▸ TASK STATEMENT:
Set down each line of the data exactly, but not the pictures.
-- GIVEN RECORDS follows --
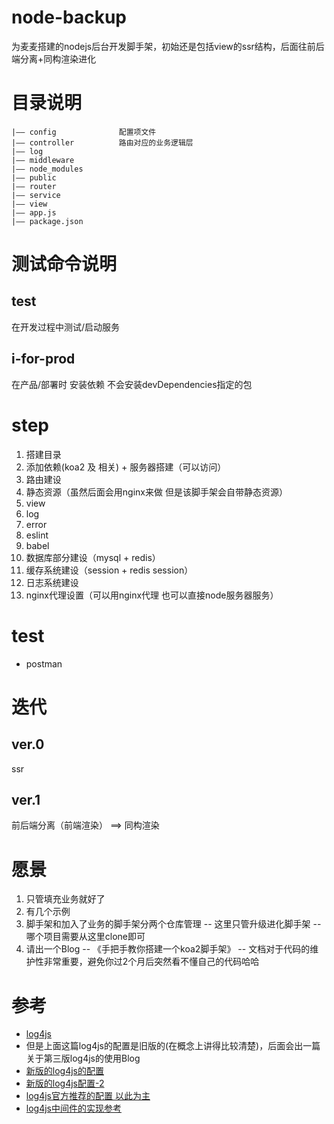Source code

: # node-backup
为麦麦搭建的nodejs后台开发脚手架，初始还是包括view的ssr结构，后面往前后端分离+同构渲染进化

# 目录说明
```
|—— config              配置项文件
|—— controller          路由对应的业务逻辑层
|—— log
|—— middleware
|—— node_modules
|—— public
|—— router
|—— service
|—— view
|—— app.js
|—— package.json
```

# 测试命令说明

## test 
在开发过程中测试/启动服务

## i-for-prod
在产品/部署时 安装依赖 不会安装devDependencies指定的包

# step
1. 搭建目录
2. 添加依赖(koa2 及 相关) + 服务器搭建（可以访问）
3. 路由建设
4. 静态资源（虽然后面会用nginx来做 但是该脚手架会自带静态资源）
4. view
5. log
6. error
7. eslint
8. babel
9. 数据库部分建设（mysql + redis）
10. 缓存系统建设（session + redis session）
11. 日志系统建设
12. nginx代理设置（可以用nginx代理 也可以直接node服务器服务）

# test
* postman

# 迭代

## ver.0
ssr

## ver.1 
前后端分离（前端渲染） ==>  同构渲染


# 愿景
1. 只管填充业务就好了
2. 有几个示例
3. 脚手架和加入了业务的脚手架分两个仓库管理 -- 这里只管升级进化脚手架 -- 哪个项目需要从这里clone即可
4. 请出一个Blog -- 《手把手教你搭建一个koa2脚手架》 -- 文档对于代码的维护性非常重要，避免你过2个月后突然看不懂自己的代码哈哈

# 参考
* [log4js](https://www.cnblogs.com/duhuo/p/5176154.html)
* 但是上面这篇log4js的配置是旧版的(在概念上讲得比较清楚)，后面会出一篇关于第三版log4js的使用Blog
* [新版的log4js的配置](https://github.com/log4js-node/log4js-example/blob/master/config/log4js.json)
* [新版的log4js配置-2](https://www.2cto.com/kf/201808/765953.html)
* [log4js官方推荐的配置 以此为主](https://github.com/log4js-node/log4js-example/blob/master/config/log4js.json)
* [log4js中间件的实现参考](https://blog.csdn.net/samfung09/article/details/83689133)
-- GIVEN RECORDS concluded --
▸ RESULT OF THIS EXERCISE:
Source code

: # node-backup
为麦麦搭建的nodejs后台开发脚手架，初始还是包括view的ssr结构，后面往前后端分离+同构渲染进化

# 目录说明
```
|—— config              配置项文件
|—— controller          路由对应的业务逻辑层
|—— log
|—— middleware
|—— node_modules
|—— public
|—— router
|—— service
|—— view
|—— app.js
|—— package.json
```

# 测试命令说明

## test 
在开发过程中测试/启动服务

## i-for-prod
在产品/部署时 安装依赖 不会安装devDependencies指定的包

# step
1. 搭建目录
2. 添加依赖(koa2 及 相关) + 服务器搭建（可以访问）
3. 路由建设
4. 静态资源（虽然后面会用nginx来做 但是该脚手架会自带静态资源）
4. view
5. log
6. error
7. eslint
8. babel
9. 数据库部分建设（mysql + redis）
10. 缓存系统建设（session + redis session）
11. 日志系统建设
12. nginx代理设置（可以用nginx代理 也可以直接node服务器服务）

# test
* postman

# 迭代

## ver.0
ssr

## ver.1 
前后端分离（前端渲染） ==>  同构渲染


# 愿景
1. 只管填充业务就好了
2. 有几个示例
3. 脚手架和加入了业务的脚手架分两个仓库管理 -- 这里只管升级进化脚手架 -- 哪个项目需要从这里clone即可
4. 请出一个Blog -- 《手把手教你搭建一个koa2脚手架》 -- 文档对于代码的维护性非常重要，避免你过2个月后突然看不懂自己的代码哈哈

# 参考
* [log4js](https://www.cnblogs.com/duhuo/p/5176154.html)
* 但是上面这篇log4js的配置是旧版的(在概念上讲得比较清楚)，后面会出一篇关于第三版log4js的使用Blog
* [新版的log4js的配置](https://github.com/log4js-node/log4js-example/blob/master/config/log4js.json)
* [新版的log4js配置-2](https://www.2cto.com/kf/201808/765953.html)
* [log4js官方推荐的配置 以此为主](https://github.com/log4js-node/log4js-example/blob/master/config/log4js.json)
* [log4js中间件的实现参考](https://blog.csdn.net/samfung09/article/details/83689133)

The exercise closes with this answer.